Armature Exchange, Inc. v. United States

28 F. Supp. 10 | S.D. Cal. | 1939

YANKWICH, District Judge

(after stating the facts as above).

In Section 606(c) of the Revenue Act of 1932, the Congress provided:

“There is hereby imposed upon the following articles, sold by the manufacturer, producer, or importer, a tax equivalent to the following percentages of the price for which so sold:
* * ❖
“(c) Parts or accessories (other than tires and inner tubes) for any of the articles enumerated in subsection (a) or (b), 2 per centum.”

This is followed by certain definitions and enumerations of specific articles, which do not concern us.

The Government, in insisting that the tax on rewound armatures was collected rightfully, relies on the preamble of «.his subdivision, and mainly on the words “manufacturer” or “producer.”

The verb “manufacture” is thus defined in Webster’s Unabridged Dictionary, latest (1937) edition: “Manufacture. To make (wares or other products) by hand, by machinery, or by other agency; as, to manufacture cloth, nails, glass, et cetera.”

A manufacturer, of course, is “one who manufactures. A factory operative.

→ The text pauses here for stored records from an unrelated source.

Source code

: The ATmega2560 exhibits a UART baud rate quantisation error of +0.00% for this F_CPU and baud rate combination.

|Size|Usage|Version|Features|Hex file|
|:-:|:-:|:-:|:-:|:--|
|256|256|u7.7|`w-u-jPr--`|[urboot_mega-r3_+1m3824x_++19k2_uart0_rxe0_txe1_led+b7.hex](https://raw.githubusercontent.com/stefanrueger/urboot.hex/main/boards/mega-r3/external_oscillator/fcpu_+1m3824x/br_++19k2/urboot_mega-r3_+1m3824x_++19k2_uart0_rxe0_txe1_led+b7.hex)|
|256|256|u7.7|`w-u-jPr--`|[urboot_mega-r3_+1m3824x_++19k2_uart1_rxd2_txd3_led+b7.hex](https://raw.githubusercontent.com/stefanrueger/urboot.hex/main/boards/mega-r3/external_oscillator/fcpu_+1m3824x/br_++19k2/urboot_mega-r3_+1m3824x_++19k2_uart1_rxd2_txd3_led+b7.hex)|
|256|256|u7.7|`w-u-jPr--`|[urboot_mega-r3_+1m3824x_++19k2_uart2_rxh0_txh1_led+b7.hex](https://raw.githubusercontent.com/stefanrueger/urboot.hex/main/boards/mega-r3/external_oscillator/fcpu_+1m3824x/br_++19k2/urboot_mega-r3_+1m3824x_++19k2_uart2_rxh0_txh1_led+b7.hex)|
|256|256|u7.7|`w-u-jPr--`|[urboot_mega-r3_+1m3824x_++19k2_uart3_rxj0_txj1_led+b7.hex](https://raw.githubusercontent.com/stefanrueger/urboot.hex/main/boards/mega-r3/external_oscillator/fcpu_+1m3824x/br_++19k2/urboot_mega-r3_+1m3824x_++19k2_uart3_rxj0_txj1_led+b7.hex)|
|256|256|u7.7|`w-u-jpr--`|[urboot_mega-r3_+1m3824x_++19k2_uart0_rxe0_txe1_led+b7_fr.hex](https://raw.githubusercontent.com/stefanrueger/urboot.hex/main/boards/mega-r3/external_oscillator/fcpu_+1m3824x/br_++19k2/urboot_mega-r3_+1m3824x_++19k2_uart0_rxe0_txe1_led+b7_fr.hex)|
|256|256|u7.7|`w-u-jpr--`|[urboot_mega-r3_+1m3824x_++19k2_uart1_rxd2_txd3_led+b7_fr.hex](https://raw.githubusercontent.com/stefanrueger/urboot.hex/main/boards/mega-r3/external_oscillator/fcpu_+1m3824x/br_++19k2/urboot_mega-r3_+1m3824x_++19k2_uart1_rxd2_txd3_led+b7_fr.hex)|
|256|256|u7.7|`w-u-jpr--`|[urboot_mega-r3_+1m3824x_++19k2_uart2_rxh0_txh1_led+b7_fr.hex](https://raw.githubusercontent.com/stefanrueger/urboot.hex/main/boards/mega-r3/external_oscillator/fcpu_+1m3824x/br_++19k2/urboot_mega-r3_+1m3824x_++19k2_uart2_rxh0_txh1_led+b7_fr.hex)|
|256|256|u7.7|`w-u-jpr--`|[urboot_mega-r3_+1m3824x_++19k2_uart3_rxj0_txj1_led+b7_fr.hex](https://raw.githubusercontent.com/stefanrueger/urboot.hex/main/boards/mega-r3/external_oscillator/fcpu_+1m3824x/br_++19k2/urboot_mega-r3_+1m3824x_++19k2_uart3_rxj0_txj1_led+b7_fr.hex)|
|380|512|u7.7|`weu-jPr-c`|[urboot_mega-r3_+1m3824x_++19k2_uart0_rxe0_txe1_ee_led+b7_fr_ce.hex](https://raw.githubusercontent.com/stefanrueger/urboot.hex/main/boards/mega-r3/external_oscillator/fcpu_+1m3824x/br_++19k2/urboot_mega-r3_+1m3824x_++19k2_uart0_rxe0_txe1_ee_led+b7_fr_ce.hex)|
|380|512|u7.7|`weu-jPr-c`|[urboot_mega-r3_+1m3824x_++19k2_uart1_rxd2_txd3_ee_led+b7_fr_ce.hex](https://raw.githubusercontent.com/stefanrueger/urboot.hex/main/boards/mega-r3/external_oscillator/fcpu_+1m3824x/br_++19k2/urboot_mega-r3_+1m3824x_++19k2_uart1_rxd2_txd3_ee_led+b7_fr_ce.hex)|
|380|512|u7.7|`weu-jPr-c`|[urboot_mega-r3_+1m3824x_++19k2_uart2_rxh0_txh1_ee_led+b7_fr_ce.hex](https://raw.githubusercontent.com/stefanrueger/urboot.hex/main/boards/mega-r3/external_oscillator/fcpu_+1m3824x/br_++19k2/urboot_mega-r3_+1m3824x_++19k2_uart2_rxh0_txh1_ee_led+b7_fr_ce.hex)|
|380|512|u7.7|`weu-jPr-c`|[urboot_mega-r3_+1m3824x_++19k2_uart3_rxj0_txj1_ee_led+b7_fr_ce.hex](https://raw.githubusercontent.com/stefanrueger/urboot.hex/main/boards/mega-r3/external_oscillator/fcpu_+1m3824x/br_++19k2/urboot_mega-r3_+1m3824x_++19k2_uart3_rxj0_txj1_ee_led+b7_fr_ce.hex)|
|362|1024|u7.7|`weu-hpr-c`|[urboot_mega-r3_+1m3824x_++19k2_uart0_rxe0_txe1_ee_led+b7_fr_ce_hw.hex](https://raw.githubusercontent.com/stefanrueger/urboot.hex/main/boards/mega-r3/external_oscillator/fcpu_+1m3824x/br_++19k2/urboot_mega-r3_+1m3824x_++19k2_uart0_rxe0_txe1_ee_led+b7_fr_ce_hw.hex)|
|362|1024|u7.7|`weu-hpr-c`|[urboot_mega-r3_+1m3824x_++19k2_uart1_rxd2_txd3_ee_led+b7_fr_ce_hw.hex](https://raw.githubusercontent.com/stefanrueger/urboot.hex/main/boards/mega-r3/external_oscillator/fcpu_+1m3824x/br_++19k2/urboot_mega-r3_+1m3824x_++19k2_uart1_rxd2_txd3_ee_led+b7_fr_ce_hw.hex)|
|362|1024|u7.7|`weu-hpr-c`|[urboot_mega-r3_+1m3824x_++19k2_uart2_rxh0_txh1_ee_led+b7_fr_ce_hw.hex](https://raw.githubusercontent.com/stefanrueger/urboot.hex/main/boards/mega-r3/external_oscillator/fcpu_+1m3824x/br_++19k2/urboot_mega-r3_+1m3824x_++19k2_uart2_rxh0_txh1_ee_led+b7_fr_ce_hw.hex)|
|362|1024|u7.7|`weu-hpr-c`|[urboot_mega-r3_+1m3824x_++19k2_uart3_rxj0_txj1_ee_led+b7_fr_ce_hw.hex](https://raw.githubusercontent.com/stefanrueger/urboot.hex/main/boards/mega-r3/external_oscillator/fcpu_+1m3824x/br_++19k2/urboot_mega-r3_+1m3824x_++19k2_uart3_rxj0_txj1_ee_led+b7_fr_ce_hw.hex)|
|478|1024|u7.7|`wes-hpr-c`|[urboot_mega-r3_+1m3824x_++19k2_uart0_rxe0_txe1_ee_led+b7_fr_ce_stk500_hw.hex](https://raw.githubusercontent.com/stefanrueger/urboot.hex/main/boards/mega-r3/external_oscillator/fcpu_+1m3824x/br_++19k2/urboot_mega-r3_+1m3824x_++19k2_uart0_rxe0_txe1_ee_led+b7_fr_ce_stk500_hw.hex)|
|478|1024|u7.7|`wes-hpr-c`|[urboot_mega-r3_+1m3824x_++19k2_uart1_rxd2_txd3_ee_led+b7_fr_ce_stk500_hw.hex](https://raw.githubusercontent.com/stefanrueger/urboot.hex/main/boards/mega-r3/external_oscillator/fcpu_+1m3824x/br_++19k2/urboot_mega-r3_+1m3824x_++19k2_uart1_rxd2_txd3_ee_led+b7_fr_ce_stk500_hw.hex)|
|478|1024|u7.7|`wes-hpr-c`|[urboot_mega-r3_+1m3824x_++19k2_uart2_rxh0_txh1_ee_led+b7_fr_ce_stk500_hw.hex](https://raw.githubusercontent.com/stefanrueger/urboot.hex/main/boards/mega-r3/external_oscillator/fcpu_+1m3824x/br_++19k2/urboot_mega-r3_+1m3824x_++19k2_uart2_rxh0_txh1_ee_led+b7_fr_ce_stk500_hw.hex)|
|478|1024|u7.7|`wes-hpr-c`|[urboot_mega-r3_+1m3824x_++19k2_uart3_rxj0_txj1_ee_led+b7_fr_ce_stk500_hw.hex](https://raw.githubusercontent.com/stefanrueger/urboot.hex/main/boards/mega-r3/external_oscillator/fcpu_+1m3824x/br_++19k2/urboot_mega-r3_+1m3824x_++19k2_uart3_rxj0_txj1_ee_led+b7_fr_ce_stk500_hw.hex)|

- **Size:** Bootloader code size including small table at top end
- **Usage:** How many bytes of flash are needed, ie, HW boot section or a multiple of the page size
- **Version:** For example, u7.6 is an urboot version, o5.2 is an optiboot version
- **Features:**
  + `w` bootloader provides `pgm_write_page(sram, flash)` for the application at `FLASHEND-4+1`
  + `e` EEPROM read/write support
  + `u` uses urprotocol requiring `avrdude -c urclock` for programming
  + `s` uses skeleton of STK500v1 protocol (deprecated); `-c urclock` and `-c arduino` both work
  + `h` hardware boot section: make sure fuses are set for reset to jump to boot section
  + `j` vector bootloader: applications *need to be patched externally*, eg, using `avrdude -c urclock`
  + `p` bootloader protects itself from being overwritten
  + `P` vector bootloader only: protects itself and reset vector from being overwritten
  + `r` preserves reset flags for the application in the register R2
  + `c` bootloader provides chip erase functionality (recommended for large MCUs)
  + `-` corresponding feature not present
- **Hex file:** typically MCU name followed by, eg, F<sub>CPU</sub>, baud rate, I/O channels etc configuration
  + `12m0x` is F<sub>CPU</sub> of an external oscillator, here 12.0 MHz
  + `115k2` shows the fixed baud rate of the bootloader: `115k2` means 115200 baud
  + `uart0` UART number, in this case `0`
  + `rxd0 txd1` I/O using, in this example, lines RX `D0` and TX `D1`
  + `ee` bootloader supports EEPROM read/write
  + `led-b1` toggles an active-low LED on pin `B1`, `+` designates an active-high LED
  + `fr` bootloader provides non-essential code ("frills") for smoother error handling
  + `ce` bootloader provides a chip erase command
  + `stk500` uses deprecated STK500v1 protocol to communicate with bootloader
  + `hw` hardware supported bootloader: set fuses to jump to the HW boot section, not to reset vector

An employer of operatives in manufacturing; the owner of a manufactory.”

The verb “produce” is almost synonymous with “manufacture.” I think, in a certain sense, a thing may be produced, although it is not manufactured, because it may be the result of the assembling of various parts; but, ordinarily, the words are the same. The same dictionary gives this definition of “produce”: “To give being or form to; to manufacture; make; as, he produces excellent pottery.” And the definition of producer is “one who produces, brings forth, or generates.”

*14The Internal Revenue Bureau, in Regulations 46, relating to excise taxes under the Revenue Act of 1932, gives a different interpretation to the word. Article 4, page 3 of the Regulations states: “As used in the Act, the term ‘producer’ includes a person who produces a taxable article by processing, manipulating, or changing the form of an article, or produces a taxable article by combining or assembling two or more articles.”

Doubts arising in the interpretation or the application of a taxing statute to a particular set of facts are resolved against the taxing body. Erskine v. United States, 9 Cir., 1936, 84 F.2d 690; Commissioner v. Bryson, 9 Cir., 1935, 79 F.2d 397, per Denman, J.; Miller v. Standard Nut Margarine Company, 1932, 284 U.S. 498, 52 S. Ct. 260, 76 L.Ed. 422; General Petroleum Corp. v. United States, D.C., 1938, 24 F. Supp. 285.

The problem, then, is whether a product, which has been known to the trade and has been on the market for over fifteen years and which is designated by the person who makes it as a “rebuilt armature”, is taxable as a “manufactured” article. In a sense, of course, any transformation, resulting from the labor of man, may be considered manufacturing. And where, as in the Bankruptcy Act, 11 U.S.C.A. § 1 et seq., the legislative intent is to subject the largest group of persons or corporations to its provisions, courts have given to the word “manufacture” its broadest sense. Friday v. Hall & Kaul Co., 1910, 216 U.S. 449, 30 S.Ct. 261, 54 L.Ed. 562, 26 L.R.A.,N.S., 475.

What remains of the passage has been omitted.